The Business Challenge
We’ve spent a lot of time talking with QSR brands about their digital transformations and about a few main challenges. For brands just getting started on their transformation journey, it’s difficult to know which solutions will provide genuine value, where and how to start integrating new technologies, and how best to manage the infrastructure cost for maximum ROI. For brands a bit further along, the expertise and effort required to integrate multiple independent applications and manage the complex infrastructure needed can quickly become overwhelming.
In large part, this seems to be because many contemporary QSR software solutions come as piece-by-piece, standalone, usually monolithic applications rather than comprehensive overall solutions for QSRs.[1]
For example, today’s restaurants may use modern point of sale (POS) applications, but it can be challenging to integrate that POS application tightly with an order verification or customer analytics solution. While this patchwork approach does allow brands and SIs substantial flexibility to choose exactly the right software for their needs, it can be difficult and costly to get these applications to play well together. These disjointed collections of applications also pose user experience challenges for both workers and customers along every stage of the digital transformation journey. Moreover, application-siloed data also precludes QSR technology and operations leaders from obtaining insights that could be available from a holistic view of their information.
QSRs struggle to manage their infrastructure, often a combination of public or private cloud services, edge compute such as workstations or servers, and purpose-built computing devices such as in kiosks, digital menu boards, or POS machines. This heterogeneous computing environment can be costly and brittle, preventing visibility and software integration.[2]
This paper outlines a design that suggests a way to move beyond these problems for brands, SIs, and the ISVs that serve them.
The Idea
The goal of this paper is to sketch out an approach that could allow QSRs, alongside solution integrators and software vendors who work with them, to build easily modifiable and interoperable solutions that can run easily either at the edge or in the cloud. The architectural approach here uses mostly open-source microservices running on Kubernetes clusters, which are then united by the publish-subscribe model of the MQ Telemetry Transport (MQTT) message bus. This message bus can be developed around a variety of different events or use cases in the restaurant, such as customer ordering, inventory depletion, restock, lobby management, etc.
This hypothetical example takes the use case of Automatic Speech Recognition-powered voice ordering at the drive-thru or a lobby kiosk to illustrate the more general principles behind this publish-subscribe model. In this example, the various steps in handling a customer order become recognizable, standard messages that can be passed around to a variety of nodes on the MQTT bus, simplifying the roll-out of a unified but modular QSR architecture and making it easier to solve customer and business problems with AI solutions.

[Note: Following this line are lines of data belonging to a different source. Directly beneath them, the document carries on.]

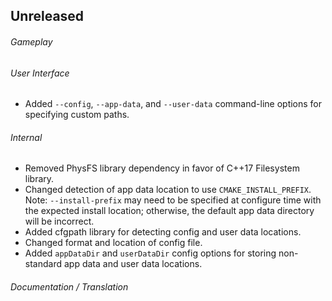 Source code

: ## Unreleased

###### Gameplay

###### User Interface
- Added `--config`, `--app-data`, and `--user-data` command-line options for
  specifying custom paths.

###### Internal
- Removed PhysFS library dependency in favor of C++17 Filesystem library.
- Changed detection of app data location to use `CMAKE_INSTALL_PREFIX`. Note:
  `--install-prefix` may need to be specified at configure time with the
  expected install location; otherwise, the default app data directory will be
  incorrect.
- Added cfgpath library for detecting config and user data locations.
- Changed format and location of config file.
- Added `appDataDir` and `userDataDir` config options for storing non-standard
  app data and user data locations.

###### Documentation / Translation
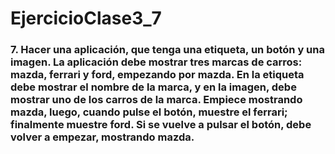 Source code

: # EjercicioClase3_7

### 7. Hacer una aplicación, que tenga una etiqueta, un botón y una imagen. La aplicación debe mostrar tres marcas de carros: mazda, ferrari y ford, empezando por mazda. En la etiqueta debe mostrar el nombre de la marca, y en la imagen, debe  mostrar uno de los carros de la marca. Empiece mostrando mazda, luego, cuando pulse el botón, muestre el ferrari; finalmente muestre ford. Si se vuelve a pulsar el botón, debe volver a empezar, mostrando mazda.
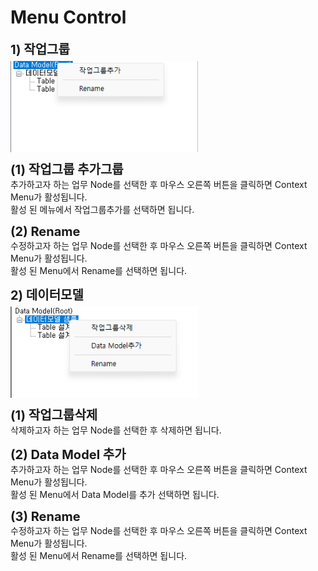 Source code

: # Menu Control

<b style="font-size: 20px">1) 작업그룹</b><br/>
<img src="../../.vuepress\public\documentation\data-model\DataModelStr\MenuControl\Group.png" style="position: relative;top: 5px; width: 300px;"> <br/>

<b style="font-size: 20px">(1) 작업그룹 추가그룹</b><br/>
추가하고자 하는 업무 Node를 선택한 후 마우스 오른쪽 버튼을 클릭하면 Context Menu가 활성됩니다. <br/>
활성 된 메뉴에서 작업그룹추가를 선택하면 됩니다.

<b style="font-size: 20px">(2) Rename</b><br/>
수정하고자 하는 업무 Node를 선택한 후 마우스 오른쪽 버튼을 클릭하면 Context Menu가 활성됩니다. <br/>
활성 된 Menu에서 Rename를 선택하면 됩니다.

<b style="font-size: 20px">2) 데이터모델</b><br/>
<img src="../../.vuepress\public\documentation\data-model\DataModelStr\MenuControl\ModelMenu.png" style="position: relative;top: 5px; width: 300px;"> <br/>

<b style="font-size: 20px">(1) 작업그룹삭제</b><br/>
삭제하고자 하는 업무 Node를 선택한 후 삭제하면 됩니다.

<b style="font-size: 20px">(2) Data Model 추가</b><br/>
추가하고자 하는 업무 Node를 선택한 후 마우스 오른쪽 버튼을 클릭하면 Context Menu가 활성됩니다. <br/>
활성 된 Menu에서 Data Model를 추가 선택하면 됩니다.

<b style="font-size: 20px">(3) Rename</b><br/>
수정하고자 하는 업무 Node를 선택한 후 마우스 오른쪽 버튼을 클릭하면 Context Menu가 활성됩니다. <br/>
활성 된 Menu에서 Rename를 선택하면 됩니다. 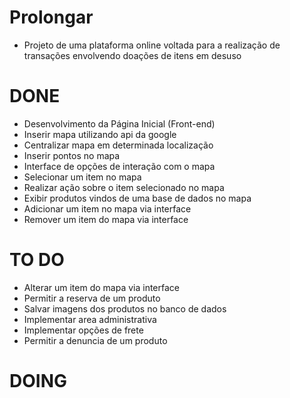 # Prolongar

* Projeto de uma plataforma online voltada para a realização de transações envolvendo doações de itens em desuso 

# DONE 

* Desenvolvimento da Página Inicial (Front-end)
* Inserir mapa utilizando api da google
* Centralizar mapa em determinada localização
* Inserir pontos no mapa 
* Interface de opções de interação com o mapa
* Selecionar um item no mapa
* Realizar ação sobre o item selecionado no mapa
* Exibir produtos vindos de uma base de dados no mapa
* Adicionar um item no mapa via interface
* Remover um item do mapa via interface

# TO DO 

* Alterar um item do mapa via interface
* Permitir a reserva de um produto
* Salvar imagens dos produtos no banco de dados
* Implementar area administrativa
* Implementar opções de frete
* Permitir a denuncia de um produto 

# DOING

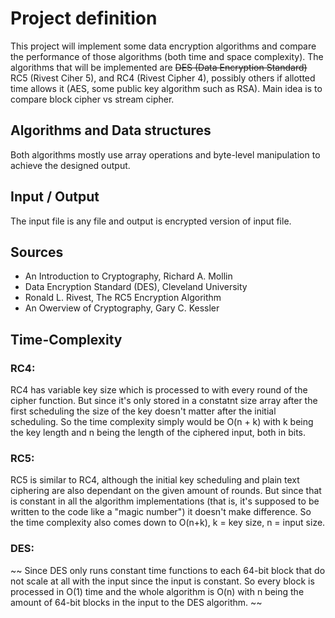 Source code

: # Project definition
This project will implement some data encryption algorithms and compare the performance of those algorithms (both time and space complexity).
The algorithms that will be implemented are ~~DES (Data Encryption Standard)~~ RC5 (Rivest Ciher 5), and RC4 (Rivest Cipher 4), possibly others if allotted time allows it (AES, some public key algorithm such as RSA). Main idea is to compare block cipher vs stream cipher.
## Algorithms and Data structures  
  Both algorithms mostly use array operations and byte-level manipulation to achieve the designed output.

## Input / Output  
  The input file is any file and output is encrypted version of input file.

## Sources
* An Introduction to Cryptography, Richard A. Mollin
* Data Encryption Standard (DES), Cleveland University
* Ronald L. Rivest, The RC5 Encryption Algorithm
* An Owerview of Cryptography, Gary C. Kessler

## Time-Complexity   
### RC4:
RC4 has variable key size which is processed to with every round of the cipher function. But since it's only stored in a constatnt size array after the first scheduling the size of the key doesn't matter after the initial scheduling.  So the time complexity simply would be O(n + k) with k being the key length and n being the length of the ciphered input, both in bits.
### RC5:  
RC5 is similar to RC4, although the initial key scheduling and plain text ciphering are also dependant on the given amount of rounds. But since that is constant in all the algorithm implementations (that is, it's supposed to be written to the code like a "magic number") it doesn't make difference. So the time complexity also comes down to O(n+k), k = key size, n = input size.
### DES:
~~ Since DES only runs constant time functions to each 64-bit block that do not scale at all with the input since the input is constant. So every block is processed in O(1) time and the whole algorithm is O(n) with n being the amount of 64-bit blocks in the input to the DES algorithm. ~~
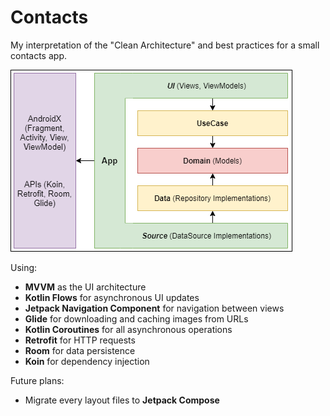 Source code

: # Contacts

My interpretation of the "Clean Architecture" and best practices for a small contacts app.

![app architecture](architecture.png)

Using:
- **MVVM** as the UI architecture
- **Kotlin Flows** for asynchronous UI updates
- **Jetpack Navigation Component** for navigation between views
- **Glide** for downloading and caching images from URLs
- **Kotlin Coroutines** for all asynchronous operations
- **Retrofit** for HTTP requests
- **Room** for data persistence
- **Koin** for dependency injection


Future plans:
- Migrate every layout files to **Jetpack Compose** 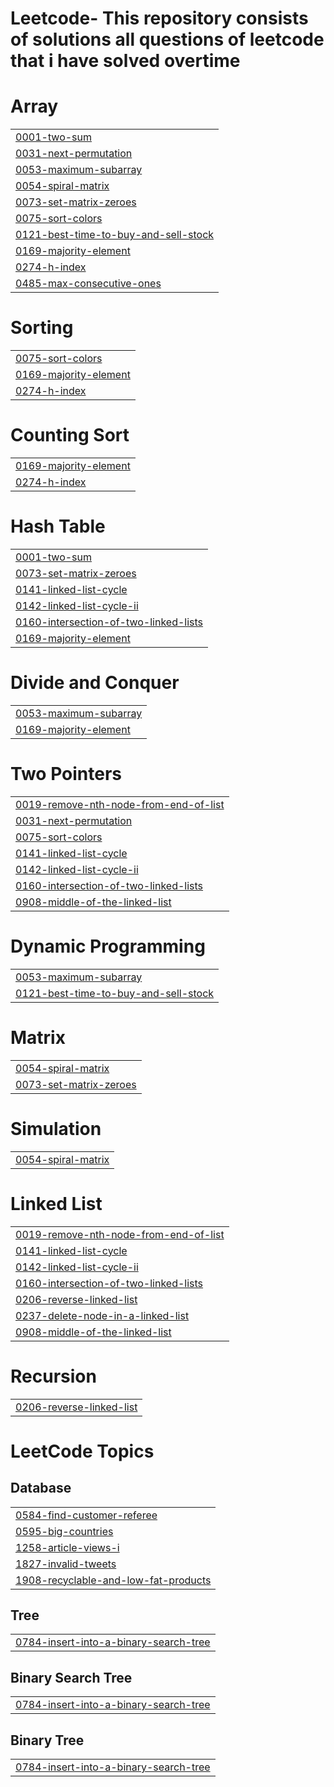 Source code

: # Leetcode- This repository consists of solutions all questions of leetcode that i have solved overtime


# Array
|  |
| ------- |
| [0001-two-sum](https://github.com/MAHIC-1201/My-Leetcode-Solutions/tree/master/0001-two-sum) |
| [0031-next-permutation](https://github.com/MAHIC-1201/My-Leetcode-Solutions/tree/master/0031-next-permutation) |
| [0053-maximum-subarray](https://github.com/MAHIC-1201/My-Leetcode-Solutions/tree/master/0053-maximum-subarray) |
| [0054-spiral-matrix](https://github.com/MAHIC-1201/My-Leetcode-Solutions/tree/master/0054-spiral-matrix) |
| [0073-set-matrix-zeroes](https://github.com/MAHIC-1201/My-Leetcode-Solutions/tree/master/0073-set-matrix-zeroes) |
| [0075-sort-colors](https://github.com/MAHIC-1201/My-Leetcode-Solutions/tree/master/0075-sort-colors) |
| [0121-best-time-to-buy-and-sell-stock](https://github.com/MAHIC-1201/My-Leetcode-Solutions/tree/master/0121-best-time-to-buy-and-sell-stock) |
| [0169-majority-element](https://github.com/MAHIC-1201/My-Leetcode-Solutions/tree/master/0169-majority-element) |
| [0274-h-index](https://github.com/MAHIC-1201/My-Leetcode-Solutions/tree/master/0274-h-index) |
| [0485-max-consecutive-ones](https://github.com/MAHIC-1201/My-Leetcode-Solutions/tree/master/0485-max-consecutive-ones) |
# Sorting
|  |
| ------- |
| [0075-sort-colors](https://github.com/MAHIC-1201/My-Leetcode-Solutions/tree/master/0075-sort-colors) |
| [0169-majority-element](https://github.com/MAHIC-1201/My-Leetcode-Solutions/tree/master/0169-majority-element) |
| [0274-h-index](https://github.com/MAHIC-1201/My-Leetcode-Solutions/tree/master/0274-h-index) |
# Counting Sort
|  |
| ------- |
| [0169-majority-element](https://github.com/MAHIC-1201/My-Leetcode-Solutions/tree/master/0169-majority-element) |
| [0274-h-index](https://github.com/MAHIC-1201/My-Leetcode-Solutions/tree/master/0274-h-index) |
# Hash Table
|  |
| ------- |
| [0001-two-sum](https://github.com/MAHIC-1201/My-Leetcode-Solutions/tree/master/0001-two-sum) |
| [0073-set-matrix-zeroes](https://github.com/MAHIC-1201/My-Leetcode-Solutions/tree/master/0073-set-matrix-zeroes) |
| [0141-linked-list-cycle](https://github.com/MAHIC-1201/My-Leetcode-Solutions/tree/master/0141-linked-list-cycle) |
| [0142-linked-list-cycle-ii](https://github.com/MAHIC-1201/My-Leetcode-Solutions/tree/master/0142-linked-list-cycle-ii) |
| [0160-intersection-of-two-linked-lists](https://github.com/MAHIC-1201/My-Leetcode-Solutions/tree/master/0160-intersection-of-two-linked-lists) |
| [0169-majority-element](https://github.com/MAHIC-1201/My-Leetcode-Solutions/tree/master/0169-majority-element) |
# Divide and Conquer
|  |
| ------- |
| [0053-maximum-subarray](https://github.com/MAHIC-1201/My-Leetcode-Solutions/tree/master/0053-maximum-subarray) |
| [0169-majority-element](https://github.com/MAHIC-1201/My-Leetcode-Solutions/tree/master/0169-majority-element) |
# Two Pointers
|  |
| ------- |
| [0019-remove-nth-node-from-end-of-list](https://github.com/MAHIC-1201/My-Leetcode-Solutions/tree/master/0019-remove-nth-node-from-end-of-list) |
| [0031-next-permutation](https://github.com/MAHIC-1201/My-Leetcode-Solutions/tree/master/0031-next-permutation) |
| [0075-sort-colors](https://github.com/MAHIC-1201/My-Leetcode-Solutions/tree/master/0075-sort-colors) |
| [0141-linked-list-cycle](https://github.com/MAHIC-1201/My-Leetcode-Solutions/tree/master/0141-linked-list-cycle) |
| [0142-linked-list-cycle-ii](https://github.com/MAHIC-1201/My-Leetcode-Solutions/tree/master/0142-linked-list-cycle-ii) |
| [0160-intersection-of-two-linked-lists](https://github.com/MAHIC-1201/My-Leetcode-Solutions/tree/master/0160-intersection-of-two-linked-lists) |
| [0908-middle-of-the-linked-list](https://github.com/MAHIC-1201/My-Leetcode-Solutions/tree/master/0908-middle-of-the-linked-list) |
# Dynamic Programming
|  |
| ------- |
| [0053-maximum-subarray](https://github.com/MAHIC-1201/My-Leetcode-Solutions/tree/master/0053-maximum-subarray) |
| [0121-best-time-to-buy-and-sell-stock](https://github.com/MAHIC-1201/My-Leetcode-Solutions/tree/master/0121-best-time-to-buy-and-sell-stock) |
# Matrix
|  |
| ------- |
| [0054-spiral-matrix](https://github.com/MAHIC-1201/My-Leetcode-Solutions/tree/master/0054-spiral-matrix) |
| [0073-set-matrix-zeroes](https://github.com/MAHIC-1201/My-Leetcode-Solutions/tree/master/0073-set-matrix-zeroes) |
# Simulation
|  |
| ------- |
| [0054-spiral-matrix](https://github.com/MAHIC-1201/My-Leetcode-Solutions/tree/master/0054-spiral-matrix) |
# Linked List
|  |
| ------- |
| [0019-remove-nth-node-from-end-of-list](https://github.com/MAHIC-1201/My-Leetcode-Solutions/tree/master/0019-remove-nth-node-from-end-of-list) |
| [0141-linked-list-cycle](https://github.com/MAHIC-1201/My-Leetcode-Solutions/tree/master/0141-linked-list-cycle) |
| [0142-linked-list-cycle-ii](https://github.com/MAHIC-1201/My-Leetcode-Solutions/tree/master/0142-linked-list-cycle-ii) |
| [0160-intersection-of-two-linked-lists](https://github.com/MAHIC-1201/My-Leetcode-Solutions/tree/master/0160-intersection-of-two-linked-lists) |
| [0206-reverse-linked-list](https://github.com/MAHIC-1201/My-Leetcode-Solutions/tree/master/0206-reverse-linked-list) |
| [0237-delete-node-in-a-linked-list](https://github.com/MAHIC-1201/My-Leetcode-Solutions/tree/master/0237-delete-node-in-a-linked-list) |
| [0908-middle-of-the-linked-list](https://github.com/MAHIC-1201/My-Leetcode-Solutions/tree/master/0908-middle-of-the-linked-list) |
# Recursion
|  |
| ------- |
| [0206-reverse-linked-list](https://github.com/MAHIC-1201/My-Leetcode-Solutions/tree/master/0206-reverse-linked-list) |
<!---LeetCode Topics Start-->
# LeetCode Topics
## Database
|  |
| ------- |
| [0584-find-customer-referee](https://github.com/MAHIC-1201/My-Leetcode-Solutions/tree/master/0584-find-customer-referee) |
| [0595-big-countries](https://github.com/MAHIC-1201/My-Leetcode-Solutions/tree/master/0595-big-countries) |
| [1258-article-views-i](https://github.com/MAHIC-1201/My-Leetcode-Solutions/tree/master/1258-article-views-i) |
| [1827-invalid-tweets](https://github.com/MAHIC-1201/My-Leetcode-Solutions/tree/master/1827-invalid-tweets) |
| [1908-recyclable-and-low-fat-products](https://github.com/MAHIC-1201/My-Leetcode-Solutions/tree/master/1908-recyclable-and-low-fat-products) |
## Tree
|  |
| ------- |
| [0784-insert-into-a-binary-search-tree](https://github.com/MAHIC-1201/My-Leetcode-Solutions/tree/master/0784-insert-into-a-binary-search-tree) |
## Binary Search Tree
|  |
| ------- |
| [0784-insert-into-a-binary-search-tree](https://github.com/MAHIC-1201/My-Leetcode-Solutions/tree/master/0784-insert-into-a-binary-search-tree) |
## Binary Tree
|  |
| ------- |
| [0784-insert-into-a-binary-search-tree](https://github.com/MAHIC-1201/My-Leetcode-Solutions/tree/master/0784-insert-into-a-binary-search-tree) |
<!---LeetCode Topics End-->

The design has three main components:
- A building block-style architecture of customizable, open-source infrastructure components
- Pre-trained automatic speech recognition models, such as those provided by the Intel® Distribution of OpenVINO™ toolkit
- Hypothetical QSR user applications (the “Order Receiver,” “Custom Order Display,” and “Employee Order Display”) to help envision how this architecture might work in practice.
The Design
Figure 1 demonstrates the high-level approach to a containerized microservice architecture for use in QSRs, with these service layers:
- Infrastructure: containerized services and run-time
- Core: speech-to-text functionality, display coordination, and user-friendly container management
- Message Bus: publish-subscribe message bus for senders and receivers
- Applications: QSR user applications
We have explored this approach using a network topology of several Intel-based systems attached to a network router, though other hardware or hybrid infrastructure could work as well. In either case, this infrastructural approach allows QSRs brands and vendors to choose the compute that works best for them — ranging from ultra-lightweight processors in drive-thru podiums, through rugged servers handling kitchen operations, to entirely cloud-based solutions. (Please note, though, that the use of a simple network topology and configuration would be the quickest way to set up a sandbox to explore this new approach.)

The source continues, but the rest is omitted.